Mr Gbagbo has refused to stand down following polls in November, which the UN peacekeeping mission in Ivory Coast say was won by Alassane Ouattara.
The BBC's John James says the UN's FM frequency has already been jammed since the beginning of the crisis, but it has been using unofficial frequencies.
He says it is the most widely listened to radio station in the country.
Access to the international media has been severely curtailed since the disputed election results came out.
It was announced on state television on Wednesday evening that the frequencies assigned to UN peacekeeping mission had been withdrawn.
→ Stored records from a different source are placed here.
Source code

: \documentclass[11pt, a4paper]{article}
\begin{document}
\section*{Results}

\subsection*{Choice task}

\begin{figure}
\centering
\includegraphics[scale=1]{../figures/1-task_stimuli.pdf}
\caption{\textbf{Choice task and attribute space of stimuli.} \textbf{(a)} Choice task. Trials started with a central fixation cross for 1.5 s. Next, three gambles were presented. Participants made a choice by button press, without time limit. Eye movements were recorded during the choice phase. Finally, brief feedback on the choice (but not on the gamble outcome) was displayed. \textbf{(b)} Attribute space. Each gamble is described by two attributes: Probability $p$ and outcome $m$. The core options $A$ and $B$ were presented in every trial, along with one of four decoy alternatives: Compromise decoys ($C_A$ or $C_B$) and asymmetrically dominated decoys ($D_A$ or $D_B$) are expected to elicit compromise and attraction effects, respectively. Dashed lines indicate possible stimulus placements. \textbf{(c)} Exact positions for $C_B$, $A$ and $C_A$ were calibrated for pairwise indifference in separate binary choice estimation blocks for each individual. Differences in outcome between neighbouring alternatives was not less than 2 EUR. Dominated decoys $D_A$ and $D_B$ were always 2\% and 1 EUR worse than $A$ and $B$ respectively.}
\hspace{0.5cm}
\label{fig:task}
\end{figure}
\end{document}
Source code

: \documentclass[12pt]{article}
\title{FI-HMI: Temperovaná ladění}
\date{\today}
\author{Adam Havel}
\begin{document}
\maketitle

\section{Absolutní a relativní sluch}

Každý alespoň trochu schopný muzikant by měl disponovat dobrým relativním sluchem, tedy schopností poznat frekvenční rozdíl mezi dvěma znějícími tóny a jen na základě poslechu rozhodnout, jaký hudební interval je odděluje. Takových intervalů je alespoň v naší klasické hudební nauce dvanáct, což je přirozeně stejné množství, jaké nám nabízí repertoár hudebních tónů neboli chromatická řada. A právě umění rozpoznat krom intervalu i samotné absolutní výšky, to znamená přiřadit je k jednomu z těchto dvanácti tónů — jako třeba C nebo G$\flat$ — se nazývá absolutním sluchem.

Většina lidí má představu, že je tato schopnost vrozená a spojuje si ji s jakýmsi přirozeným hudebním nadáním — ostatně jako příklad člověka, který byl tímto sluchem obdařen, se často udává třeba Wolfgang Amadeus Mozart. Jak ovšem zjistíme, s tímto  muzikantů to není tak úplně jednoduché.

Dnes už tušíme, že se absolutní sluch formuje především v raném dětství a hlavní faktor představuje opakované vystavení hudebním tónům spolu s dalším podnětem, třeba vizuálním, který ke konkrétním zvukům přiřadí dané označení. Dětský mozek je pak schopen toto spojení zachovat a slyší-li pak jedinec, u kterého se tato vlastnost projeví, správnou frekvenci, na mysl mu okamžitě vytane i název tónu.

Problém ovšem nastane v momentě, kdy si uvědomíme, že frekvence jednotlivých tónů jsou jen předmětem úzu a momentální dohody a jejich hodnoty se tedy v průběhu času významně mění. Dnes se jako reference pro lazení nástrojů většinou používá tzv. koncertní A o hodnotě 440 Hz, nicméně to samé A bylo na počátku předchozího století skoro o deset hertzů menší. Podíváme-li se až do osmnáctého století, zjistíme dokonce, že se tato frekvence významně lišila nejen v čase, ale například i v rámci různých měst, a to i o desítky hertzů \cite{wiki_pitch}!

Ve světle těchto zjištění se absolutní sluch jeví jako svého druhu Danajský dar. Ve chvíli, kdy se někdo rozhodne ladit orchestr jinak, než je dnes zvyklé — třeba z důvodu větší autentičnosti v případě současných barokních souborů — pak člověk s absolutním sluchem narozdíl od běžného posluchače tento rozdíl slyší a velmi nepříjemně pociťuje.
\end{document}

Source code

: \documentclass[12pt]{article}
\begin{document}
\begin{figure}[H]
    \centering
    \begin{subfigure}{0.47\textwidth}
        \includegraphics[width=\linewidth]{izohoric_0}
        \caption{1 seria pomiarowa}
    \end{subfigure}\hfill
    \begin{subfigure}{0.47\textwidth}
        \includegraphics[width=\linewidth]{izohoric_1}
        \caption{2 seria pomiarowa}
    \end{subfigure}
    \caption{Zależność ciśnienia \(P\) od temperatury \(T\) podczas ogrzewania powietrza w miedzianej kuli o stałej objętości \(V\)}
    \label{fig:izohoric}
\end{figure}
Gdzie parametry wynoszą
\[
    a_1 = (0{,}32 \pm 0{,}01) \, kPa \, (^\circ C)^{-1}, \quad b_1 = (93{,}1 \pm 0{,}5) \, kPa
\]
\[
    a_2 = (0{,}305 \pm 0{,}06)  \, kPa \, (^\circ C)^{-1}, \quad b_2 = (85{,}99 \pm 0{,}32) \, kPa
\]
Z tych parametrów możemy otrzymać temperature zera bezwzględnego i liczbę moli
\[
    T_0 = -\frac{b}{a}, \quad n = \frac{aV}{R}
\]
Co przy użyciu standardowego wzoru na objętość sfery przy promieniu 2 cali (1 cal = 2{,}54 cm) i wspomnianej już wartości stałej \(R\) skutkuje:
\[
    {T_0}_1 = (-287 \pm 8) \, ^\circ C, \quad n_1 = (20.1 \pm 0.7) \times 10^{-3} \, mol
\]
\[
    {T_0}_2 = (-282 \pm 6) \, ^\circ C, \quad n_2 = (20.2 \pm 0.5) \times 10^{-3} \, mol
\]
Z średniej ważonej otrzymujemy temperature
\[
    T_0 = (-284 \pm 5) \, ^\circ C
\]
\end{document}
Our reporter in the main city of Abidjan said UN radio could still be heard on an unofficial 95.3 FM frequency on Thursday morning.
Mr Gbagbo still has control of the state television - Radio Television Ivorienne (RTI) - a terrestrial broadcaster.
TV Cote d'Ivoire, another terrestrial station, has recently been set up by Mr Ouattara's camp and can be seen in Abidjan.
Mr Ouattara remains blockaded in a hotel in Abidjan, protected by UN peacekeepers and former rebels who still control northern areas.
November's presidential vote was supposed to reunify the country, which has been divided between north and south since a conflict in 2002.
Last month, the UN Security Council approved an additional 2,000 peacekeepers for Ivory Coast to bolster its 9,800-strong UN contingent.
Mr Gbagbo accuses the UN and the international community of being biased against him.